Antioco, lui disais-je, donne-moi donc des petits-enfants qui te ressemblent et que je puisse presser encore sur mon cœur et bercer sur mes genoux, comme je te berçals autrefois. Je sens mon tablier vide ; car tu es trop grand maintenant pour t’y asseoir… Ô mon fils ! mon fils !… je t’avais élevé pour la vie… après ma mort ! Et tu es là mort devant moi !…

Elle se jeta sur le cadavre, le toucha de ses lèvres et se redressa en jetant un cri :

-Il est de glace maintenant, ce front autrefois si tiède ! Oh !… qui glacera le meurtrier ?…
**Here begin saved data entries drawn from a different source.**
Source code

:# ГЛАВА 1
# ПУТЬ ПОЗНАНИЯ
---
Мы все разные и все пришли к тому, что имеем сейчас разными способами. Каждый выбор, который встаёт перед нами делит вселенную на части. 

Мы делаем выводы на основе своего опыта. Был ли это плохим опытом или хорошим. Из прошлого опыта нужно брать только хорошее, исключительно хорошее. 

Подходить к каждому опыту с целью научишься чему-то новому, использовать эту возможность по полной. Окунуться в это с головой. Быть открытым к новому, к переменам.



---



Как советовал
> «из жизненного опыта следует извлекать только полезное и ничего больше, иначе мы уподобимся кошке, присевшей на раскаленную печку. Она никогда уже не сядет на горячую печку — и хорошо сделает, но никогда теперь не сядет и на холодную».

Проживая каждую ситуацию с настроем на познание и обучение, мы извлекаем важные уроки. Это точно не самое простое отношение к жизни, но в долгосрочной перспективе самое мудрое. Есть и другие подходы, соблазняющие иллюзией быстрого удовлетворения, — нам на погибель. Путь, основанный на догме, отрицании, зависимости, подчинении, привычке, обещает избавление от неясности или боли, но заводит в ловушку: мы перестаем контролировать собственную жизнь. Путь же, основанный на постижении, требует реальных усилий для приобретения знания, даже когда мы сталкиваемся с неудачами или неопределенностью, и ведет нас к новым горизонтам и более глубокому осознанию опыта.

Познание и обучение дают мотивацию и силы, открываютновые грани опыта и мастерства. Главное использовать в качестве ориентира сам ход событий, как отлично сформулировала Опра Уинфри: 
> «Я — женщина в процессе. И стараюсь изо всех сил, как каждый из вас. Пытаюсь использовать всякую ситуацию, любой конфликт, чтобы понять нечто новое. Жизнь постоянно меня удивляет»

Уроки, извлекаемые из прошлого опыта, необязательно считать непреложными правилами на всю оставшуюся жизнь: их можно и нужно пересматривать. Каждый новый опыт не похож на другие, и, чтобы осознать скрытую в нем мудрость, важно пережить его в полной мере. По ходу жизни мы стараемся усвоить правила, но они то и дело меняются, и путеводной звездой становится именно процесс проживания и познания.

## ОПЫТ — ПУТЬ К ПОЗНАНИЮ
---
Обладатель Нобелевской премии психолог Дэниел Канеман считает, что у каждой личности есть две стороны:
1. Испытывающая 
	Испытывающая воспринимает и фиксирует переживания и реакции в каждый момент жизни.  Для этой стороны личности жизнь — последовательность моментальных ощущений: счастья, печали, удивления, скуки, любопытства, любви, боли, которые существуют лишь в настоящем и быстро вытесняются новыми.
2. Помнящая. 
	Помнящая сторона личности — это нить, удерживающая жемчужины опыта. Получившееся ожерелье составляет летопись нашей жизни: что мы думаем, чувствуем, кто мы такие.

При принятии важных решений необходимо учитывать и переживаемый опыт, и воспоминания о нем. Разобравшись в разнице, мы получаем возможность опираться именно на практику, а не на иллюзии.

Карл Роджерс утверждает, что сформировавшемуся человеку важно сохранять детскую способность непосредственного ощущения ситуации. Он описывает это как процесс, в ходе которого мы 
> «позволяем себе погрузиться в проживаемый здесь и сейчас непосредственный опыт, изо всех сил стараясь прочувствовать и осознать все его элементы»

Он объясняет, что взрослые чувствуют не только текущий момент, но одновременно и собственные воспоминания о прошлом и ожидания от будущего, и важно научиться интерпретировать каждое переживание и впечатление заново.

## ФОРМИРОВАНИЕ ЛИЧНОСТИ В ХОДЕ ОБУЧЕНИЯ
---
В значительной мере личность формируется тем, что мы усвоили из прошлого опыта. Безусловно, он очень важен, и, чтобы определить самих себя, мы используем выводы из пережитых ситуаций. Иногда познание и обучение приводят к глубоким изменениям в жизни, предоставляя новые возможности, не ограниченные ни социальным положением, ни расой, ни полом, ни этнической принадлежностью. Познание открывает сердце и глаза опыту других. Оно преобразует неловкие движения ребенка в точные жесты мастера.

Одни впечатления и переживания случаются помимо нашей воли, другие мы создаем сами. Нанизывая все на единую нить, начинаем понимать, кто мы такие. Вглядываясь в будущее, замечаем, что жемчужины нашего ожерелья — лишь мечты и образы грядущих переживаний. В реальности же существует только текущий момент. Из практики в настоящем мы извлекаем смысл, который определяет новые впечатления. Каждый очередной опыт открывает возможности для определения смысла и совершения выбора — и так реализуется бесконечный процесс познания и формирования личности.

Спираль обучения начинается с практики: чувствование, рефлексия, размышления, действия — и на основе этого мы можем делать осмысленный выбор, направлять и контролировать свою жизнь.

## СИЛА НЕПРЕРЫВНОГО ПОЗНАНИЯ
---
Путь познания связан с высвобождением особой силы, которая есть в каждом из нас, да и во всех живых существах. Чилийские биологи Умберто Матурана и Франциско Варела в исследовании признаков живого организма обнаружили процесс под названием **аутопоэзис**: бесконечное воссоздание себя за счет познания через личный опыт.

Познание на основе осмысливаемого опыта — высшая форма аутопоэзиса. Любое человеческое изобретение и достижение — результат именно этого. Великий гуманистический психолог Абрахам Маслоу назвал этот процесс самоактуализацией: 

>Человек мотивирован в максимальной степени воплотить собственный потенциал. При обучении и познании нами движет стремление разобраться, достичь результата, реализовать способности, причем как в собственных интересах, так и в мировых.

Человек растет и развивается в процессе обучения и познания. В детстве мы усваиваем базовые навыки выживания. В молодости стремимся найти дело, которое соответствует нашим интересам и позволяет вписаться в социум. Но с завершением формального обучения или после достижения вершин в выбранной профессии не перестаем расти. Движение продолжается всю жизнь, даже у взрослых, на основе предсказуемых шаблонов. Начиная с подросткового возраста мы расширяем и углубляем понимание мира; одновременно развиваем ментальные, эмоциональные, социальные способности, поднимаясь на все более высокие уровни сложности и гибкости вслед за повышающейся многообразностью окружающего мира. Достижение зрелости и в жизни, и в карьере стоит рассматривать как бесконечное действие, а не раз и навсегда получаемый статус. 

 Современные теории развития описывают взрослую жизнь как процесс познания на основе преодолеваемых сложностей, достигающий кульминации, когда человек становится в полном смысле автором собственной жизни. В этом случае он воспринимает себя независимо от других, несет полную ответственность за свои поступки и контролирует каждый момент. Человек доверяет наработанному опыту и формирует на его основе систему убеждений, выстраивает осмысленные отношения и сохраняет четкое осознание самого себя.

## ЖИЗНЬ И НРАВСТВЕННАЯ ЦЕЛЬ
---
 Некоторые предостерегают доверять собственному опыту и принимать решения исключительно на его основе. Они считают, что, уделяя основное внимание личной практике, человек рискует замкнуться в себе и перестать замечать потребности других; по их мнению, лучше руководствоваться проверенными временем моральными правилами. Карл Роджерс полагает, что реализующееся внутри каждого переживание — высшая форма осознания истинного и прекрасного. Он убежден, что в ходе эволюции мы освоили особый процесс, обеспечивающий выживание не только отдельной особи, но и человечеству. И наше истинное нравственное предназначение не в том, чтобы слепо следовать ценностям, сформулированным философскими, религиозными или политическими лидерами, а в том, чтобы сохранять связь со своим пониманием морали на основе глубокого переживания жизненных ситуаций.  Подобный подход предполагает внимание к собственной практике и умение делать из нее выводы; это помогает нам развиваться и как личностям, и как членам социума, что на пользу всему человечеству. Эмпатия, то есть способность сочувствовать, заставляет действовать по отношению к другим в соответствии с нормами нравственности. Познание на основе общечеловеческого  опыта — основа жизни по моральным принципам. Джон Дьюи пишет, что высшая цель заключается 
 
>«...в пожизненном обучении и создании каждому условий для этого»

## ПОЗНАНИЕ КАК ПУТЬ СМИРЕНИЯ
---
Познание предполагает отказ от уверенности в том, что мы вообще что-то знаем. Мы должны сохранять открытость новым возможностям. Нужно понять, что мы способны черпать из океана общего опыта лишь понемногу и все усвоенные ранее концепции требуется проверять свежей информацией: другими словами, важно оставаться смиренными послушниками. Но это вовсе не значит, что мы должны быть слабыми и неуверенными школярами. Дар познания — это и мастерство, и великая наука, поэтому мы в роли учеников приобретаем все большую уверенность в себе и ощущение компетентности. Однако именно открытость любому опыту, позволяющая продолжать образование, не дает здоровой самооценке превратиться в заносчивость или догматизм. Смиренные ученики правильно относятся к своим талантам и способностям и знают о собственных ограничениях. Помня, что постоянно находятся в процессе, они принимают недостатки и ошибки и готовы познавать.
Le jour, dit alors l’aïeule des Ribas, le jour où le gant sanglant est tombé au milieu des noces, j’ai courbé la tête en disant : « L’insulte et le malheur sont sur nous ! » Depuis, toutes les fois que je filais ma quenouille, je priais l’ange de la mort : — Prends les vieux, lui disais-je, et non pas les jeunes. Moi, j’ai soixante-quinze ans, je suis prête, je n’ai plus que de la laine à filer, et ils ont eux des berceaux à faire. Mais à peine mes yeux se fermaient-ils, et ma main cessait-elle de tourner le fuseau, que je revoyais le gant sanglant ! Que la malédiction soit sur celle qui l’a jeté et sur celui qui a porté le coup ! Maudit soit le meurtrier d’Antioco !…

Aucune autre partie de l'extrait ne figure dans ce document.